Arundel Mullet, Sussex
Though Arundel is a good few miles inland from where the river Arun meets the sea at Littlehampton , the tides on the river are such that mullet reach the town. Izaak Walton mentions the fish when writing about Sussex . Indeed, Arundel locals are known as mullets because of the abundance of the fish there, and the local football team has the nickname The Mullets.
The traditional dish, Arundel Mullet, is a very distinctive one, the ingredients leading to the surmise that it may date from medieval times. The fish, once cooked in a gently simmering shallow pot of very lightly salted water (which will help get rid of any muddiness in the fish – pre-soaking in water to which vinegar is added helps if you fear the mullet you have bought will be muddy) is served with an unusual sauce.
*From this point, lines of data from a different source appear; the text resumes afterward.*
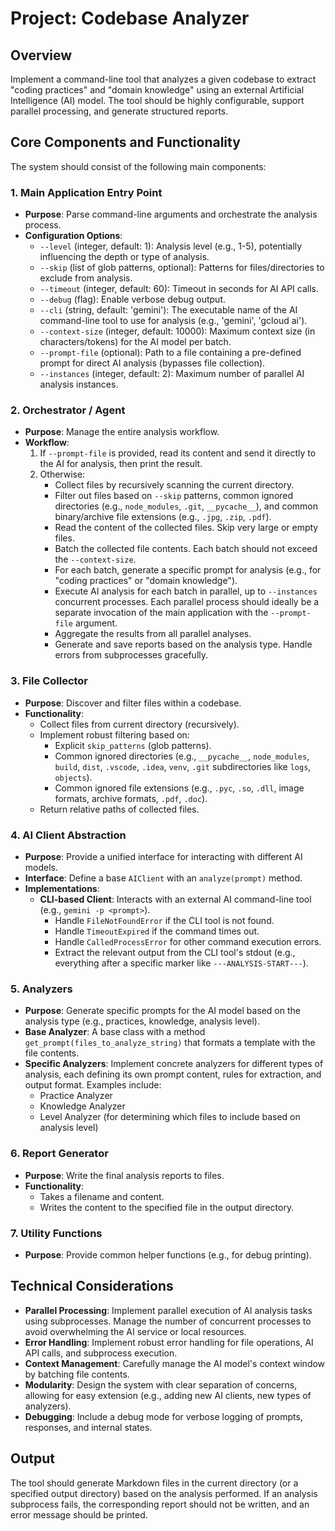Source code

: # Project: Codebase Analyzer

## Overview

Implement a command-line tool that analyzes a given codebase to extract "coding practices" and "domain knowledge" using an external Artificial Intelligence (AI) model. The tool should be highly configurable, support parallel processing, and generate structured reports.

## Core Components and Functionality

The system should consist of the following main components:

### 1. Main Application Entry Point

*   **Purpose**: Parse command-line arguments and orchestrate the analysis process.
*   **Configuration Options**:
    *   `--level` (integer, default: 1): Analysis level (e.g., 1-5), potentially influencing the depth or type of analysis.
    *   `--skip` (list of glob patterns, optional): Patterns for files/directories to exclude from analysis.
    *   `--timeout` (integer, default: 60): Timeout in seconds for AI API calls.
    *   `--debug` (flag): Enable verbose debug output.
    *   `--cli` (string, default: 'gemini'): The executable name of the AI command-line tool to use for analysis (e.g., 'gemini', 'gcloud ai').
    *   `--context-size` (integer, default: 10000): Maximum context size (in characters/tokens) for the AI model per batch.
    *   `--prompt-file` (optional): Path to a file containing a pre-defined prompt for direct AI analysis (bypasses file collection).
    *   `--instances` (integer, default: 2): Maximum number of parallel AI analysis instances.

### 2. Orchestrator / Agent

*   **Purpose**: Manage the entire analysis workflow.
*   **Workflow**:
    1.  If `--prompt-file` is provided, read its content and send it directly to the AI for analysis, then print the result.
    2.  Otherwise:
        *   Collect files by recursively scanning the current directory.
        *   Filter out files based on `--skip` patterns, common ignored directories (e.g., `node_modules`, `.git`, `__pycache__`), and common binary/archive file extensions (e.g., `.jpg`, `.zip`, `.pdf`).
        *   Read the content of the collected files. Skip very large or empty files.
        *   Batch the collected file contents. Each batch should not exceed the `--context-size`.
        *   For each batch, generate a specific prompt for analysis (e.g., for "coding practices" or "domain knowledge").
        *   Execute AI analysis for each batch in parallel, up to `--instances` concurrent processes. Each parallel process should ideally be a separate invocation of the main application with the `--prompt-file` argument.
        *   Aggregate the results from all parallel analyses.
        *   Generate and save reports based on the analysis type. Handle errors from subprocesses gracefully.

### 3. File Collector

*   **Purpose**: Discover and filter files within a codebase.
*   **Functionality**:
    *   Collect files from current directory (recursively).
    *   Implement robust filtering based on:
        *   Explicit `skip_patterns` (glob patterns).
        *   Common ignored directories (e.g., `__pycache__`, `node_modules`, `build`, `dist`, `.vscode`, `.idea`, `venv`, `.git` subdirectories like `logs`, `objects`).
        *   Common ignored file extensions (e.g., `.pyc`, `.so`, `.dll`, image formats, archive formats, `.pdf`, `.doc`).
    *   Return relative paths of collected files.

### 4. AI Client Abstraction

*   **Purpose**: Provide a unified interface for interacting with different AI models.
*   **Interface**: Define a base `AIClient` with an `analyze(prompt)` method.
*   **Implementations**:
    *   **CLI-based Client**: Interacts with an external AI command-line tool (e.g., `gemini -p <prompt>`).
        *   Handle `FileNotFoundError` if the CLI tool is not found.
        *   Handle `TimeoutExpired` if the command times out.
        *   Handle `CalledProcessError` for other command execution errors.
        *   Extract the relevant output from the CLI tool's stdout (e.g., everything after a specific marker like `---ANALYSIS-START---`).

### 5. Analyzers

*   **Purpose**: Generate specific prompts for the AI model based on the analysis type (e.g., practices, knowledge, analysis level).
*   **Base Analyzer**: A base class with a method `get_prompt(files_to_analyze_string)` that formats a template with the file contents.
*   **Specific Analyzers**: Implement concrete analyzers for different types of analysis, each defining its own prompt content, rules for extraction, and output format. Examples include:
    *   Practice Analyzer
    *   Knowledge Analyzer
    *   Level Analyzer (for determining which files to include based on analysis level)

### 6. Report Generator

*   **Purpose**: Write the final analysis reports to files.
*   **Functionality**:
    *   Takes a filename and content.
    *   Writes the content to the specified file in the output directory.

### 7. Utility Functions

*   **Purpose**: Provide common helper functions (e.g., for debug printing).

## Technical Considerations

*   **Parallel Processing**: Implement parallel execution of AI analysis tasks using subprocesses. Manage the number of concurrent processes to avoid overwhelming the AI service or local resources.
*   **Error Handling**: Implement robust error handling for file operations, AI API calls, and subprocess execution.
*   **Context Management**: Carefully manage the AI model's context window by batching file contents.
*   **Modularity**: Design the system with clear separation of concerns, allowing for easy extension (e.g., adding new AI clients, new types of analyzers).
*   **Debugging**: Include a debug mode for verbose logging of prompts, responses, and internal states.

## Output

The tool should generate Markdown files in the current directory (or a specified output directory) based on the analysis performed. If an analysis subprocess fails, the corresponding report should not be written, and an error message should be printed.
This sauce is made with about half the cooking water, or the same amount of some fresh lightly salted water if a hint of mud is detected in the flesh – you'll lose some of the fishy depth in the sauce, but avoid unwanted earthy flavours too, not a bad bargain. As the sauce is made with a few anchovies, and the anchovies replace the fish flavour if you discard the cooking water, it may be safer to use a fresh measure of water in the sauce. Pound a couple of the anchovy fillets if you think the sauce will be too thinly flavoured. Squeeze the juice from a quarter of a lemon into the water, add two Paris goblets of red wine, two medium onions chopped finely, a good few sprigs of thyme, a little chopped parsley leaf, some chives, a bay leaf or two, even a tiny sprig of rosemary, depending on what you have to hand – enough to give a herby background without overwhelming what is not a strongly flavoured fish – grate a good sprinkling of nutmeg in, and simmer the sauce until it reduces by about a third – use your judgment to avoid the sauce reducing too much and becoming salty.
Serve the fish, which has been kept warm to one side, in a suitably elegant dish with enough of a lip to hold the sauce poured over. This is a dish that deserves to be eaten without accompaniment, perhaps as the fish course in a special meal.